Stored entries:
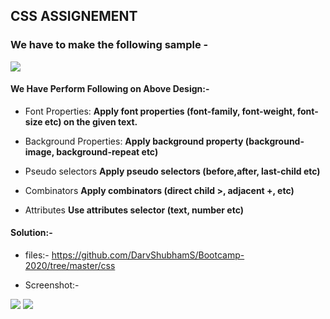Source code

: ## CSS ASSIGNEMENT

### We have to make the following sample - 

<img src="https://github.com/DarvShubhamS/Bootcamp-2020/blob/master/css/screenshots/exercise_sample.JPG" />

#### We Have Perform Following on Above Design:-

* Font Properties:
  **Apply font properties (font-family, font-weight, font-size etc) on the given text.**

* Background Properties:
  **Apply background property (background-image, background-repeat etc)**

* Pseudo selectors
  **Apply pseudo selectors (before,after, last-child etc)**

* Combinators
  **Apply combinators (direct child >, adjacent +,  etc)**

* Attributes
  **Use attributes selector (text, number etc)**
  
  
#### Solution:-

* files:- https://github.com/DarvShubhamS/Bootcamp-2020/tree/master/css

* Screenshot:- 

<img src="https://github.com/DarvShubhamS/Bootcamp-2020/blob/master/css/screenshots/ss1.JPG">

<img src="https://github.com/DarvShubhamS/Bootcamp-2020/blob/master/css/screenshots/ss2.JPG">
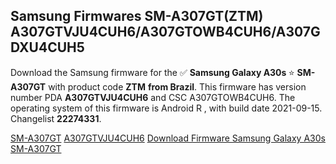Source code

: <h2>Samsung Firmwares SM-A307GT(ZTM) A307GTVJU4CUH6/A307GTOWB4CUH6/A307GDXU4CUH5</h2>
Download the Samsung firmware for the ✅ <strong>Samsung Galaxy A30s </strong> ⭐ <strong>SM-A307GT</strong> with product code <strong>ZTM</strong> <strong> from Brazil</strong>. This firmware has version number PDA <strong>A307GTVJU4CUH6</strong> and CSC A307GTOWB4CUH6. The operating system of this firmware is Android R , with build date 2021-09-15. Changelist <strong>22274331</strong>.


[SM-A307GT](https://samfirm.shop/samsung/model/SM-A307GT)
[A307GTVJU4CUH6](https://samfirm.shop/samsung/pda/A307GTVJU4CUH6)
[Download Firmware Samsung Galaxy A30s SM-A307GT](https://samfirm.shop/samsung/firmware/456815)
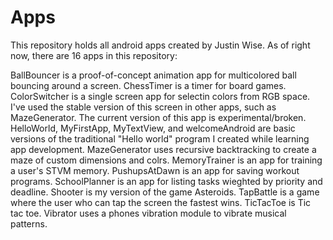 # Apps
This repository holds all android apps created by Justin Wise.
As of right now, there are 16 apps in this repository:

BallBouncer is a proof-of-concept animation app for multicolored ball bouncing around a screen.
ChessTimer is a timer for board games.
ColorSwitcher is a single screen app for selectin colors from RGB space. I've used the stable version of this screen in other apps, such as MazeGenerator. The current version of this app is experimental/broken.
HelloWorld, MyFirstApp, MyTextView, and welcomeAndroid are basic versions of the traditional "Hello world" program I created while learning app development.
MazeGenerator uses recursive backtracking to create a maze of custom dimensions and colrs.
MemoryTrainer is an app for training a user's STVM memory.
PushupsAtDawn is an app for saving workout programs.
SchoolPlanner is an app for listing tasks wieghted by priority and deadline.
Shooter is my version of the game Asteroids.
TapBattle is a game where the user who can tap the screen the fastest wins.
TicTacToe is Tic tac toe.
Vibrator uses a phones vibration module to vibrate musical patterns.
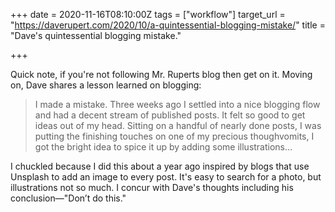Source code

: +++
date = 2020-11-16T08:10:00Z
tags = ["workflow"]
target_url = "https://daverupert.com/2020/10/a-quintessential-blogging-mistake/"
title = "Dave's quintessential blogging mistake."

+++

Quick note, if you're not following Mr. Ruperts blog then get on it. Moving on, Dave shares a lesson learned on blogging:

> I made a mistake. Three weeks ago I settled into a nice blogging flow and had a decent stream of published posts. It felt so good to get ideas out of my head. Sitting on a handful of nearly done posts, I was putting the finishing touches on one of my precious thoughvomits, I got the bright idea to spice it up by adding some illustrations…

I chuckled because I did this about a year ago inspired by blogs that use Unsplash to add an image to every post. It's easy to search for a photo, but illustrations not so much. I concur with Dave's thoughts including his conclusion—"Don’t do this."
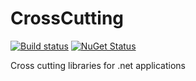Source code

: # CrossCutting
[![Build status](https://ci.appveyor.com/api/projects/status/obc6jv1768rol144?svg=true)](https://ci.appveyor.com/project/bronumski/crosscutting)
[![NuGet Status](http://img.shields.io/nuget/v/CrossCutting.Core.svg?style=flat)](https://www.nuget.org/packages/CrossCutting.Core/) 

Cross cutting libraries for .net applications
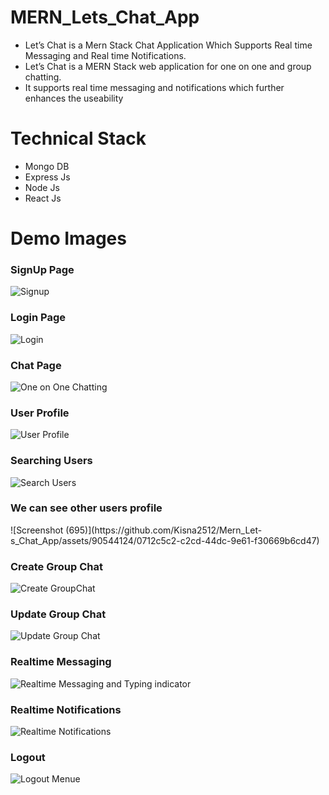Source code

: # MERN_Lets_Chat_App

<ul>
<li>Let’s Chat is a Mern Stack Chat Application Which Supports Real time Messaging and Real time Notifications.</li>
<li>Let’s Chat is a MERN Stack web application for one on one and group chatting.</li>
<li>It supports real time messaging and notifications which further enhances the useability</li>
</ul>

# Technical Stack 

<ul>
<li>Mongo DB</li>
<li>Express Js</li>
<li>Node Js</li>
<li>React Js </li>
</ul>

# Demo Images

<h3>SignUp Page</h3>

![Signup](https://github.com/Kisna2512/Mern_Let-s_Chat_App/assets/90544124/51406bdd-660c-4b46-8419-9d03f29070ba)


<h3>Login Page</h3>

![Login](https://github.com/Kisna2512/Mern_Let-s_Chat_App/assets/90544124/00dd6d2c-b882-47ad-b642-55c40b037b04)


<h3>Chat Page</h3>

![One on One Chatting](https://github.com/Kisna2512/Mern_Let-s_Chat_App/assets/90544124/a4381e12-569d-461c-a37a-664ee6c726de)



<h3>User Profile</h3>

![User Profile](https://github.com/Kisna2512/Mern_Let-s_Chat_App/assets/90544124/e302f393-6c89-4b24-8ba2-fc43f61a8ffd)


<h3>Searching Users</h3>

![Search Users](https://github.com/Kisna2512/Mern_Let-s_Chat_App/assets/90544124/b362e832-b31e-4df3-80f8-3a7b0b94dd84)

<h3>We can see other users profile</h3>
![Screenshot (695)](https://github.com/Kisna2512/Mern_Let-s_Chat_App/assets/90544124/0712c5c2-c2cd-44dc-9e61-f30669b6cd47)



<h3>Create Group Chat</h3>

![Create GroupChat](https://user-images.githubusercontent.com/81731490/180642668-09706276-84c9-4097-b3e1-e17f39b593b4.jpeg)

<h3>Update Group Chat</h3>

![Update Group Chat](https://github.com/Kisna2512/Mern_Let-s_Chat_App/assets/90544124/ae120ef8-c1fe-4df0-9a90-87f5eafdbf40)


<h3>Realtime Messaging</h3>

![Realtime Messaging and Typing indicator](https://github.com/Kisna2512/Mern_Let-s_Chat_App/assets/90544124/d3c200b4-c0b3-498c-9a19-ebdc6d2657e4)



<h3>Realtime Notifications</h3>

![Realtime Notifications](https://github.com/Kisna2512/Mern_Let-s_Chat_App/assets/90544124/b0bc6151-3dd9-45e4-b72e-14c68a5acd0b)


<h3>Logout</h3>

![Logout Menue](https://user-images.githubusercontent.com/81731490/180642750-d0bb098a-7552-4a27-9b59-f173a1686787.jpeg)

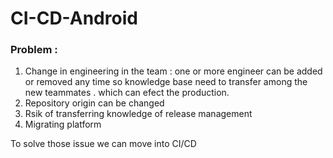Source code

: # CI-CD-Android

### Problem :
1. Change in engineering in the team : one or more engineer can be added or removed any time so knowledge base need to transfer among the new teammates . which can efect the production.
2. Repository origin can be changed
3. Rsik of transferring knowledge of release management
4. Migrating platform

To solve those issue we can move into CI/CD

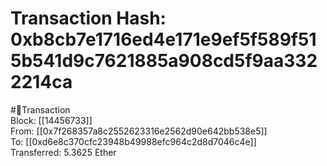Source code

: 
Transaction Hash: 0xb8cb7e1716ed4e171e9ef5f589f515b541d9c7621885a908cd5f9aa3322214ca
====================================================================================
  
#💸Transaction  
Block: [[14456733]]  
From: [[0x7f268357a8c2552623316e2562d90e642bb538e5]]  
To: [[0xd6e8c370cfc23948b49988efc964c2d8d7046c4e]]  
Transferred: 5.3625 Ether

Activity:
The required answer is each line of the entries containing the string "githubusercontent".

Response:
![Create GroupChat](https://user-images.githubusercontent.com/81731490/180642668-09706276-84c9-4097-b3e1-e17f39b593b4.jpeg)
![Logout Menue](https://user-images.githubusercontent.com/81731490/180642750-d0bb098a-7552-4a27-9b59-f173a1686787.jpeg)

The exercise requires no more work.